[Source records]

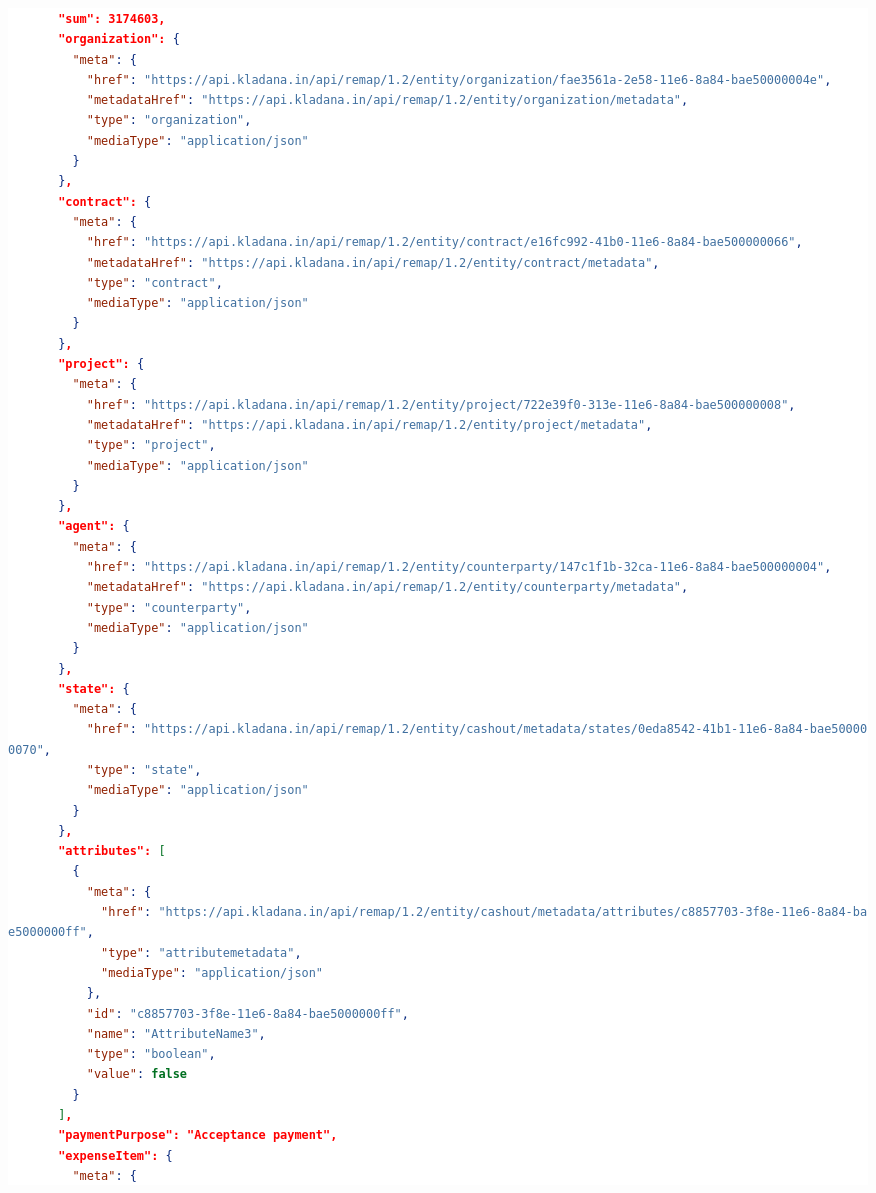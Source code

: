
 ```json
       "sum": 3174603,
       "organization": {
         "meta": {
           "href": "https://api.kladana.in/api/remap/1.2/entity/organization/fae3561a-2e58-11e6-8a84-bae50000004e",
           "metadataHref": "https://api.kladana.in/api/remap/1.2/entity/organization/metadata",
           "type": "organization",
           "mediaType": "application/json"
         }
       },
       "contract": {
         "meta": {
           "href": "https://api.kladana.in/api/remap/1.2/entity/contract/e16fc992-41b0-11e6-8a84-bae500000066",
           "metadataHref": "https://api.kladana.in/api/remap/1.2/entity/contract/metadata",
           "type": "contract",
           "mediaType": "application/json"
         }
       },
       "project": {
         "meta": {
           "href": "https://api.kladana.in/api/remap/1.2/entity/project/722e39f0-313e-11e6-8a84-bae500000008",
           "metadataHref": "https://api.kladana.in/api/remap/1.2/entity/project/metadata",
           "type": "project",
           "mediaType": "application/json"
         }
       },
       "agent": {
         "meta": {
           "href": "https://api.kladana.in/api/remap/1.2/entity/counterparty/147c1f1b-32ca-11e6-8a84-bae500000004",
           "metadataHref": "https://api.kladana.in/api/remap/1.2/entity/counterparty/metadata",
           "type": "counterparty",
           "mediaType": "application/json"
         }
       },
       "state": {
         "meta": {
           "href": "https://api.kladana.in/api/remap/1.2/entity/cashout/metadata/states/0eda8542-41b1-11e6-8a84-bae500000070",
           "type": "state",
           "mediaType": "application/json"
         }
       },
       "attributes": [
         {
           "meta": {
             "href": "https://api.kladana.in/api/remap/1.2/entity/cashout/metadata/attributes/c8857703-3f8e-11e6-8a84-bae5000000ff",
             "type": "attributemetadata",
             "mediaType": "application/json"
           },
           "id": "c8857703-3f8e-11e6-8a84-bae5000000ff",
           "name": "AttributeName3",
           "type": "boolean",
           "value": false
         }
       ],
       "paymentPurpose": "Acceptance payment",
       "expenseItem": {
         "meta": {
```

YOUR ASSIGNMENT >> Take every line above that includes "https" and list it.

SOLUTION TO THIS EXERCISE >>
           "href": "https://api.kladana.in/api/remap/1.2/entity/organization/fae3561a-2e58-11e6-8a84-bae50000004e",
           "metadataHref": "https://api.kladana.in/api/remap/1.2/entity/organization/metadata",
           "href": "https://api.kladana.in/api/remap/1.2/entity/contract/e16fc992-41b0-11e6-8a84-bae500000066",
           "metadataHref": "https://api.kladana.in/api/remap/1.2/entity/contract/metadata",
           "href": "https://api.kladana.in/api/remap/1.2/entity/project/722e39f0-313e-11e6-8a84-bae500000008",
           "metadataHref": "https://api.kladana.in/api/remap/1.2/entity/project/metadata",
           "href": "https://api.kladana.in/api/remap/1.2/entity/counterparty/147c1f1b-32ca-11e6-8a84-bae500000004",
           "metadataHref": "https://api.kladana.in/api/remap/1.2/entity/counterparty/metadata",
           "href": "https://api.kladana.in/api/remap/1.2/entity/cashout/metadata/states/0eda8542-41b1-11e6-8a84-bae500000070",
             "href": "https://api.kladana.in/api/remap/1.2/entity/cashout/metadata/attributes/c8857703-3f8e-11e6-8a84-bae5000000ff",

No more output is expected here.